Today, May 20, on her birthday, Momma would have turned seventy-two, so I am sharing a passage of text from an interview that we did in spring 2016 for my Sociology of Aging and the Life Course class. Storytelling was something she loved very much. Although she did not write any books, her life was certainly an unwritten novel lived beautifully. She could write, I told her, and should write, I insisted, but she worked and would be tired—and she told me that I should do the writing for us both to have a story. My love of reading came from Momma.
Vickie Cleckley, April 2016:
When I was graduating from high school, I lived with my oldest sister. They had moved to Louisiana.

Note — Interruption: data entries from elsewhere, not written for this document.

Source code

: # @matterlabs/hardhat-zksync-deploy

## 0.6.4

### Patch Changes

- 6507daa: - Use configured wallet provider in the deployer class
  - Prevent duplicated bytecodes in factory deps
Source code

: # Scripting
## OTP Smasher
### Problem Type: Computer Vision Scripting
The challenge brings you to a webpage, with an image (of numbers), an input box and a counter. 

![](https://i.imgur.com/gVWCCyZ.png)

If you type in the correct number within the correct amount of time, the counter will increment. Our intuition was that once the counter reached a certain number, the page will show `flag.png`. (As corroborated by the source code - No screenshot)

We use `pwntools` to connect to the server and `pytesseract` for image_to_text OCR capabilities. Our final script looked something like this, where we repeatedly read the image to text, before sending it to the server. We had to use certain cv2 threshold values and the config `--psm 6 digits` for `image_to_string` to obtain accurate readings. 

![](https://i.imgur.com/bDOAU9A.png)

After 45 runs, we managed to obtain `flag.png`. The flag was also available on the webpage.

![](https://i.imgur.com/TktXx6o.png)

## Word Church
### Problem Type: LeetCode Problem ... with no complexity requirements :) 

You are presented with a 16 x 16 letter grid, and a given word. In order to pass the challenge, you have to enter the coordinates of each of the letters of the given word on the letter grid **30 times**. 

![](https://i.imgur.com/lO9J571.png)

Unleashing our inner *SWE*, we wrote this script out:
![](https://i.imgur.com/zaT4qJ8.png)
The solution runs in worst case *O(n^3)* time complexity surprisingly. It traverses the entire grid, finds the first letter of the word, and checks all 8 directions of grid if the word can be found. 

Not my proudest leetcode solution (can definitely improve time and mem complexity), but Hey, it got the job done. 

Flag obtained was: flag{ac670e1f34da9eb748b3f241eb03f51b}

I graduated down there—Thibodaux High.
I was so sad because I was graduating and I thought: How unfair, how unfair, and for me not to have my mother here, of all the people! Why couldn’t have you just left my mother and taken somebody—anybody else but a mother?
I was just crying and, all of a sudden, I felt wet lips touch my face and push down.
Talk about dry up your tears in a hurry!
I stopped. I called out my sister’s name. I said, “Jo Anne?” No answer.
I got myself up out of that bed, turned on the light, looked under the bed, checked the back door. No, it was locked.
I went to my sister’s room through my niece’s room. She said, “No, Vickie, I wasn’t in your room.”
I slept with my light on the rest of the night.